Dataset entries:
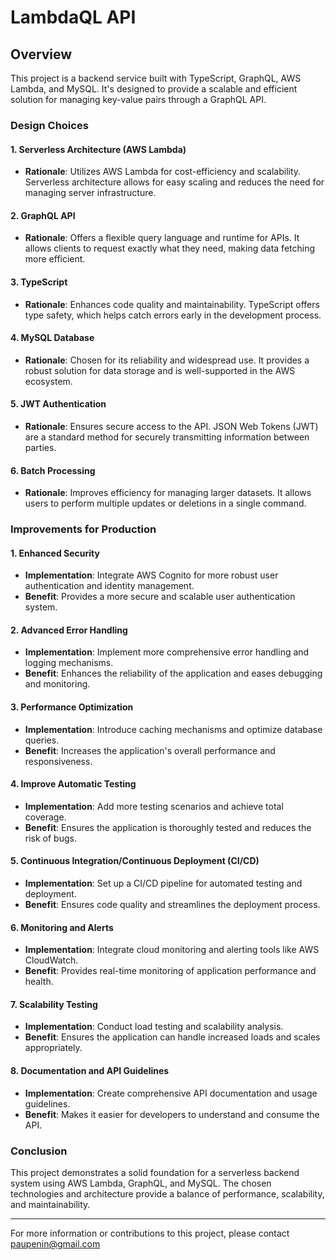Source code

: # LambdaQL API

## Overview

This project is a backend service built with TypeScript, GraphQL, AWS Lambda, and MySQL. It's designed to provide a scalable and efficient solution for managing key-value pairs through a GraphQL API.

### Design Choices

#### 1. Serverless Architecture (AWS Lambda)
- **Rationale**: Utilizes AWS Lambda for cost-efficiency and scalability. Serverless architecture allows for easy scaling and reduces the need for managing server infrastructure.

#### 2. GraphQL API
- **Rationale**: Offers a flexible query language and runtime for APIs. It allows clients to request exactly what they need, making data fetching more efficient.

#### 3. TypeScript
- **Rationale**: Enhances code quality and maintainability. TypeScript offers type safety, which helps catch errors early in the development process.

#### 4. MySQL Database
- **Rationale**: Chosen for its reliability and widespread use. It provides a robust solution for data storage and is well-supported in the AWS ecosystem.

#### 5. JWT Authentication
- **Rationale**: Ensures secure access to the API. JSON Web Tokens (JWT) are a standard method for securely transmitting information between parties.

#### 6. Batch Processing
- **Rationale**: Improves efficiency for managing larger datasets. It allows users to perform multiple updates or deletions in a single command.

### Improvements for Production

#### 1. Enhanced Security
- **Implementation**: Integrate AWS Cognito for more robust user authentication and identity management.
- **Benefit**: Provides a more secure and scalable user authentication system.

#### 2. Advanced Error Handling
- **Implementation**: Implement more comprehensive error handling and logging mechanisms.
- **Benefit**: Enhances the reliability of the application and eases debugging and monitoring.

#### 3. Performance Optimization
- **Implementation**: Introduce caching mechanisms and optimize database queries.
- **Benefit**: Increases the application's overall performance and responsiveness.

#### 4. Improve Automatic Testing
- **Implementation**: Add more testing scenarios and achieve total coverage.
- **Benefit**: Ensures the application is thoroughly tested and reduces the risk of bugs.

#### 5. Continuous Integration/Continuous Deployment (CI/CD)
- **Implementation**: Set up a CI/CD pipeline for automated testing and deployment.
- **Benefit**: Ensures code quality and streamlines the deployment process.

#### 6. Monitoring and Alerts
- **Implementation**: Integrate cloud monitoring and alerting tools like AWS CloudWatch.
- **Benefit**: Provides real-time monitoring of application performance and health.

#### 7. Scalability Testing
- **Implementation**: Conduct load testing and scalability analysis.
- **Benefit**: Ensures the application can handle increased loads and scales appropriately.

#### 8. Documentation and API Guidelines
- **Implementation**: Create comprehensive API documentation and usage guidelines.
- **Benefit**: Makes it easier for developers to understand and consume the API.

### Conclusion

This project demonstrates a solid foundation for a serverless backend system using AWS Lambda, GraphQL, and MySQL. The chosen technologies and architecture provide a balance of performance, scalability, and maintainability.

---

For more information or contributions to this project, please contact paupenin@gmail.com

**HOW TO COMPLETE THIS TASK**
The answer must consist of every line from the entries that holds the string "secure".

**SOLUTION**
- **Rationale**: Ensures secure access to the API. JSON Web Tokens (JWT) are a standard method for securely transmitting information between parties.
- **Benefit**: Provides a more secure and scalable user authentication system.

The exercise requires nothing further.